-- Opening Marker --

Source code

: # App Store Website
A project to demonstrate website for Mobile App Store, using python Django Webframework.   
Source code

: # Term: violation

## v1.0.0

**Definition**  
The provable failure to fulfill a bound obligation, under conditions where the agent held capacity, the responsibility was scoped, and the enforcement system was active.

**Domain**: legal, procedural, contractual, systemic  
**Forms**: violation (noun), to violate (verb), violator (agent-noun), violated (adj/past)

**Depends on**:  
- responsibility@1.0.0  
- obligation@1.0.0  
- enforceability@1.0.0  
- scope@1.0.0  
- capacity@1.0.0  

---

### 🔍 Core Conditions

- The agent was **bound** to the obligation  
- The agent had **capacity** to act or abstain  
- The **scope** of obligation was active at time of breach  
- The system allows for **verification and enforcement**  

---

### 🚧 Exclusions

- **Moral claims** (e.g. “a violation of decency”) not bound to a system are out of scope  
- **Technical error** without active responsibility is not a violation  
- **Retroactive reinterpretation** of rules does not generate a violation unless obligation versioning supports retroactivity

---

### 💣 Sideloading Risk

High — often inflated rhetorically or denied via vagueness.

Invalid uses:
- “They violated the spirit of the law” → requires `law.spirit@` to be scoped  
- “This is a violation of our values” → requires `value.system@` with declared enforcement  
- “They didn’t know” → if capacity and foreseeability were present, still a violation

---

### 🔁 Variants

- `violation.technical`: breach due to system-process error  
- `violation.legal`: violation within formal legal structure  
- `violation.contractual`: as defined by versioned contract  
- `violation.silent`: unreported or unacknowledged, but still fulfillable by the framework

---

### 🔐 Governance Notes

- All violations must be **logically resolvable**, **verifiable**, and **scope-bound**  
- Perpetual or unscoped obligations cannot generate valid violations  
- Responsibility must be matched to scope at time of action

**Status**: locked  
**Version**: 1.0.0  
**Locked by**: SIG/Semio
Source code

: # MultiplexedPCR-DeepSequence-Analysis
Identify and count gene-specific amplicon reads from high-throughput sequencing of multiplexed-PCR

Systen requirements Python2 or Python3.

-- Closing Marker --

- TASK TO COMPLETE:
Send back the complete set of entries, exactly as shown above.

- SOLVED PROBLEM:
Source code

: # App Store Website
A project to demonstrate website for Mobile App Store, using python Django Webframework.   
Source code

: # Term: violation

## v1.0.0

**Definition**  
The provable failure to fulfill a bound obligation, under conditions where the agent held capacity, the responsibility was scoped, and the enforcement system was active.

**Domain**: legal, procedural, contractual, systemic  
**Forms**: violation (noun), to violate (verb), violator (agent-noun), violated (adj/past)

**Depends on**:  
- responsibility@1.0.0  
- obligation@1.0.0  
- enforceability@1.0.0  
- scope@1.0.0  
- capacity@1.0.0  

---

### 🔍 Core Conditions

- The agent was **bound** to the obligation  
- The agent had **capacity** to act or abstain  
- The **scope** of obligation was active at time of breach  
- The system allows for **verification and enforcement**  

---

### 🚧 Exclusions

- **Moral claims** (e.g. “a violation of decency”) not bound to a system are out of scope  
- **Technical error** without active responsibility is not a violation  
- **Retroactive reinterpretation** of rules does not generate a violation unless obligation versioning supports retroactivity

---

### 💣 Sideloading Risk

High — often inflated rhetorically or denied via vagueness.

Invalid uses:
- “They violated the spirit of the law” → requires `law.spirit@` to be scoped  
- “This is a violation of our values” → requires `value.system@` with declared enforcement  
- “They didn’t know” → if capacity and foreseeability were present, still a violation

---

### 🔁 Variants

- `violation.technical`: breach due to system-process error  
- `violation.legal`: violation within formal legal structure  
- `violation.contractual`: as defined by versioned contract  
- `violation.silent`: unreported or unacknowledged, but still fulfillable by the framework

---

### 🔐 Governance Notes

- All violations must be **logically resolvable**, **verifiable**, and **scope-bound**  
- Perpetual or unscoped obligations cannot generate valid violations  
- Responsibility must be matched to scope at time of action

**Status**: locked  
**Version**: 1.0.0  
**Locked by**: SIG/Semio
Source code

: # MultiplexedPCR-DeepSequence-Analysis
Identify and count gene-specific amplicon reads from high-throughput sequencing of multiplexed-PCR

Systen requirements Python2 or Python3.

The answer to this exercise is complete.